Last updated: December 16, 2019

Take on the tax year and win: Five ways to make your money go further...

 

Take on the tax year and win: Five ways to make your money go further;  tax savings; tax efficiency; By the time the end of the tax year swings round, a mad panic often ensues - with taxpayers keen to ensure they’ve squeezed every last drop out of various allowances and exemptions to keep liabilities to a minimum.

But to truly optimise your annual tax efficiency, it’s vital to plan ahead - and not leave things until the last minute. 

With that in mind, here are five things you should be considering right now, in order to make your money go further in this and future tax years…

1 Maximise your personal allowance

The most obvious way to achieve tax efficiency is to ensure you make full use of your personal tax allowance. As you’re probably already aware, income of up to £12,500 can be taken tax free each year - whether that income is from employment or from a pension.

Fewer people realise, however, that further free tax allowances are available on dividends, savings interest and some property-related income.

What’s more, you may be able to extend your personal allowance further if you currently claim the Marriage Allowance. 

Under the Marriage Allowance, your partner can transfer up to £1,250 of their unused allowance to you, if you earn more than they do. For the basic-rate taxpayer, this move can effectively save you £250 per year.


2 Gain tax relief on charitable donations

Donations to charity are subject to tax relief when you donate either through Gift Aid or straight from your wages or pension via Payroll Giving.

Through these schemes, the charity claims the standard 20% tax relief on your behalf to make the donation go further - but if you’re a higher rate tax payer, you can claim back the difference between the tax you’ve paid (40%) and what the charity has claimed (20%).

Effectively then, cash donations to charity extend the basic rate tax band, increasing the threshold for the amount of income that can be taxed at the basic rate.

This tax relief can be claimed through your Self Assessment tax return. If you don’t complete an SA100, you’ll need to notify HMRC of your donations separately.


3 Utilise your Pensions Annual Allowance 

For the tax year 2019-20, the Pensions Annual Allowance allows you to claim tax relief on pension contributions up to £40,000.

Tax relief is paid at the highest rate of income tax you pay, so basic rate payers get 20% relief, higher-rate taxpayers can claim 40% relief, and additional-rate taxpayers receive 45% relief.

Any pension contributions above the £40,000 figure would be taxed at your usual income tax rate (basic, higher or additional).

It’s worth noting though, that even if you don’t pay income tax (because your income falls below the threshold), you can still claim 20% tax relief on pension contributions.

This can make it a highly efficient way of saving money for your future, but its feasibility will depend on your circumstances. Expert advice should always be sought to make the most of your pensions allowance.
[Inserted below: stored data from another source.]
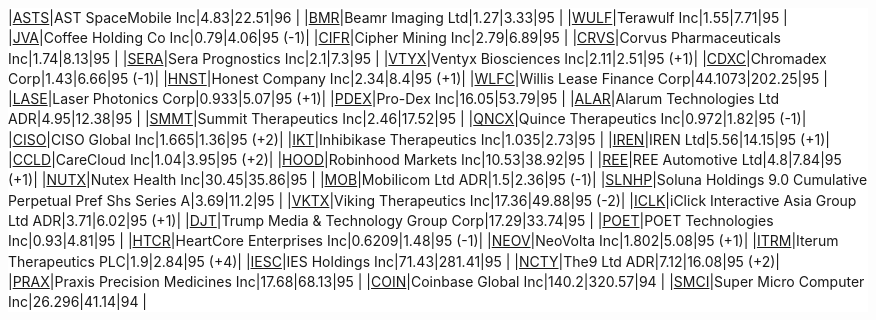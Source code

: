 |[ASTS](https://finance.yahoo.com/quote/ASTS/)|AST SpaceMobile Inc|4.83|22.51|96 |
|[BMR](https://finance.yahoo.com/quote/BMR/)|Beamr Imaging Ltd|1.27|3.33|95 |
|[WULF](https://finance.yahoo.com/quote/WULF/)|Terawulf Inc|1.55|7.71|95 |
|[JVA](https://finance.yahoo.com/quote/JVA/)|Coffee Holding Co Inc|0.79|4.06|95 (-1)|
|[CIFR](https://finance.yahoo.com/quote/CIFR/)|Cipher Mining Inc|2.79|6.89|95 |
|[CRVS](https://finance.yahoo.com/quote/CRVS/)|Corvus Pharmaceuticals Inc|1.74|8.13|95 |
|[SERA](https://finance.yahoo.com/quote/SERA/)|Sera Prognostics Inc|2.1|7.3|95 |
|[VTYX](https://finance.yahoo.com/quote/VTYX/)|Ventyx Biosciences Inc|2.11|2.51|95 (+1)|
|[CDXC](https://finance.yahoo.com/quote/CDXC/)|Chromadex Corp|1.43|6.66|95 (-1)|
|[HNST](https://finance.yahoo.com/quote/HNST/)|Honest Company Inc|2.34|8.4|95 (+1)|
|[WLFC](https://finance.yahoo.com/quote/WLFC/)|Willis Lease Finance Corp|44.1073|202.25|95 |
|[LASE](https://finance.yahoo.com/quote/LASE/)|Laser Photonics Corp|0.933|5.07|95 (+1)|
|[PDEX](https://finance.yahoo.com/quote/PDEX/)|Pro-Dex Inc|16.05|53.79|95 |
|[ALAR](https://finance.yahoo.com/quote/ALAR/)|Alarum Technologies Ltd ADR|4.95|12.38|95 |
|[SMMT](https://finance.yahoo.com/quote/SMMT/)|Summit Therapeutics Inc|2.46|17.52|95 |
|[QNCX](https://finance.yahoo.com/quote/QNCX/)|Quince Therapeutics Inc|0.972|1.82|95 (-1)|
|[CISO](https://finance.yahoo.com/quote/CISO/)|CISO Global Inc|1.665|1.36|95 (+2)|
|[IKT](https://finance.yahoo.com/quote/IKT/)|Inhibikase Therapeutics Inc|1.035|2.73|95 |
|[IREN](https://finance.yahoo.com/quote/IREN/)|IREN Ltd|5.56|14.15|95 (+1)|
|[CCLD](https://finance.yahoo.com/quote/CCLD/)|CareCloud Inc|1.04|3.95|95 (+2)|
|[HOOD](https://finance.yahoo.com/quote/HOOD/)|Robinhood Markets Inc|10.53|38.92|95 |
|[REE](https://finance.yahoo.com/quote/REE/)|REE Automotive Ltd|4.8|7.84|95 (+1)|
|[NUTX](https://finance.yahoo.com/quote/NUTX/)|Nutex Health Inc|30.45|35.86|95 |
|[MOB](https://finance.yahoo.com/quote/MOB/)|Mobilicom Ltd ADR|1.5|2.36|95 (-1)|
|[SLNHP](https://finance.yahoo.com/quote/SLNHP/)|Soluna Holdings 9.0 Cumulative Perpetual Pref Shs Series A|3.69|11.2|95 |
|[VKTX](https://finance.yahoo.com/quote/VKTX/)|Viking Therapeutics Inc|17.36|49.88|95 (-2)|
|[ICLK](https://finance.yahoo.com/quote/ICLK/)|iClick Interactive Asia Group Ltd ADR|3.71|6.02|95 (+1)|
|[DJT](https://finance.yahoo.com/quote/DJT/)|Trump Media & Technology Group Corp|17.29|33.74|95 |
|[POET](https://finance.yahoo.com/quote/POET/)|POET Technologies Inc|0.93|4.81|95 |
|[HTCR](https://finance.yahoo.com/quote/HTCR/)|HeartCore Enterprises Inc|0.6209|1.48|95 (-1)|
|[NEOV](https://finance.yahoo.com/quote/NEOV/)|NeoVolta Inc|1.802|5.08|95 (+1)|
|[ITRM](https://finance.yahoo.com/quote/ITRM/)|Iterum Therapeutics PLC|1.9|2.84|95 (+4)|
|[IESC](https://finance.yahoo.com/quote/IESC/)|IES Holdings Inc|71.43|281.41|95 |
|[NCTY](https://finance.yahoo.com/quote/NCTY/)|The9 Ltd ADR|7.12|16.08|95 (+2)|
|[PRAX](https://finance.yahoo.com/quote/PRAX/)|Praxis Precision Medicines Inc|17.68|68.13|95 |
|[COIN](https://finance.yahoo.com/quote/COIN/)|Coinbase Global Inc|140.2|320.57|94 |
|[SMCI](https://finance.yahoo.com/quote/SMCI/)|Super Micro Computer Inc|26.296|41.14|94 |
4 Seek out tax efficient investments

For those seeking to maximise tax efficiency on their investments, schemes such as the Enterprise Investment Scheme (EIS) and Venture Capital Trusts (VCTs) are most worthy of consideration. 
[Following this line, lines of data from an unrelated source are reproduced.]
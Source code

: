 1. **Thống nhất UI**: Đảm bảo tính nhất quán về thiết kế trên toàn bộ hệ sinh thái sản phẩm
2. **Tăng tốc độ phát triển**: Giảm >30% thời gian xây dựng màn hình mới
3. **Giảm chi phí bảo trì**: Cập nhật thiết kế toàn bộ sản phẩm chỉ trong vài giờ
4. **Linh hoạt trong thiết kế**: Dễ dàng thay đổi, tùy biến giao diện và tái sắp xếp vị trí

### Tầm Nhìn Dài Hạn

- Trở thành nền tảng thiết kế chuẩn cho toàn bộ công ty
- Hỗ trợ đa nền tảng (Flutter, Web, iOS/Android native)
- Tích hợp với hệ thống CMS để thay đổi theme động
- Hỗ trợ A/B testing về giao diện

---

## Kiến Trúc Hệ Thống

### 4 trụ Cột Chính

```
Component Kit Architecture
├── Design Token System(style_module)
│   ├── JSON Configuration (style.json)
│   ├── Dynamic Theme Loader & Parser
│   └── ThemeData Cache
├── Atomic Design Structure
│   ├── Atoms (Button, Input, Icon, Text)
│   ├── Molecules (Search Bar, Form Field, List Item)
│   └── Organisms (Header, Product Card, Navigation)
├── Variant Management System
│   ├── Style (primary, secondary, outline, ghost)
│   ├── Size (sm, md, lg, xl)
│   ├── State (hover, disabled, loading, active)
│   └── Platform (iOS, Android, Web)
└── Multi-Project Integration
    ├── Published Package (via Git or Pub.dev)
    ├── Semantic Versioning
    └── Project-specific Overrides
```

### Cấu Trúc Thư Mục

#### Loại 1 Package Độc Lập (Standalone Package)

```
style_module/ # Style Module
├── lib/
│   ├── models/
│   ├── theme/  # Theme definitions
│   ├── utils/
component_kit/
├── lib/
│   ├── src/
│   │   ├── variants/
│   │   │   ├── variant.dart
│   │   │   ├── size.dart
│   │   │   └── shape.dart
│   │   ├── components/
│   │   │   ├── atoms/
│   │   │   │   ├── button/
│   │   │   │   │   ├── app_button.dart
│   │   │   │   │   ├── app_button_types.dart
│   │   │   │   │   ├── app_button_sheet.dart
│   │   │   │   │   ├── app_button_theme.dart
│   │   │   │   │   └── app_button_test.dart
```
These schemes, and other variants, offer tax relief in the region of 30 to 50% - but each is subject to its own rules, limits and eligibility criteria.
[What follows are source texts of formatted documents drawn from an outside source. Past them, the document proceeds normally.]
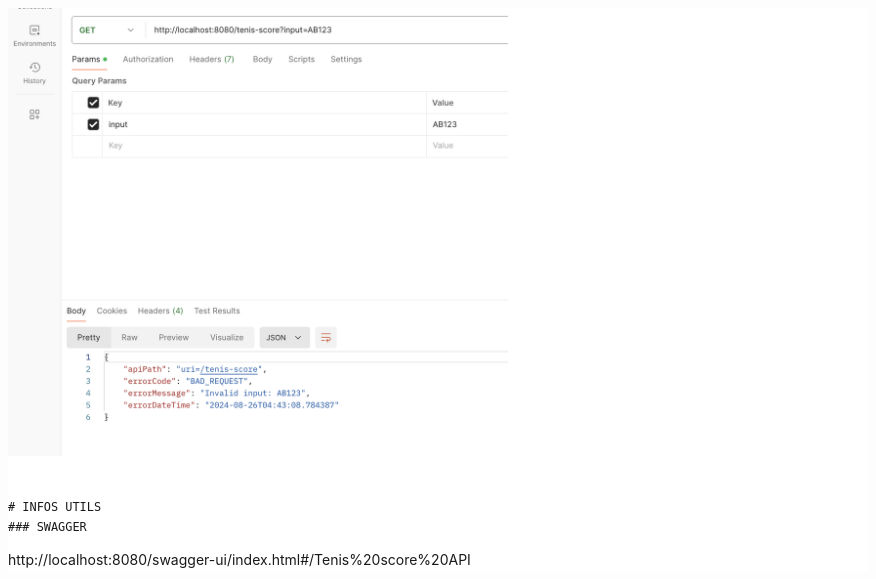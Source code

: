  <img src="./src/main/resources/assets/capErr3.png" width="500"/>
 
 ``` 

# INFOS UTILS
### SWAGGER
```

 http://localhost:8080/swagger-ui/index.html#/Tenis%20score%20API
More straightforward savings can be achieved through the likes of an ISA, which are not subject to income tax, and also offer a range of reliefs and incentives.


5 Make the most of Inheritance tax exemptions

While the mere mention of inheritance tax can be enough to rile many, it’s worth knowing that there is an annual exemption which allows parents to gift up to £3,000 to their children tax-free.

If you haven’t made use of this allowance to date, you’ll actually be able to give £6,000 away without inheritance implications - as you can carry over your unused allowance from the previous tax year.

Note that you can only ‘roll over’ one year’s allowance, regardless of how many years you’ve missed. Ordinarily then, £6,000 will be the maximum you can give away tax-free.

However, further exemptions do apply for wedding gifts - enabling a parent to give an extra £5,000 to a child in the year they get married, on top of the regular allowance.


Getting your tax affairs in order…

With a vast array of exemptions and allowances available to the everyday taxpayer, there’s no shortage of ways to make sure your money goes a little further each year.

But making the most of these opportunities relies on getting your affairs in order - not scrambling around as the end of the tax year looms.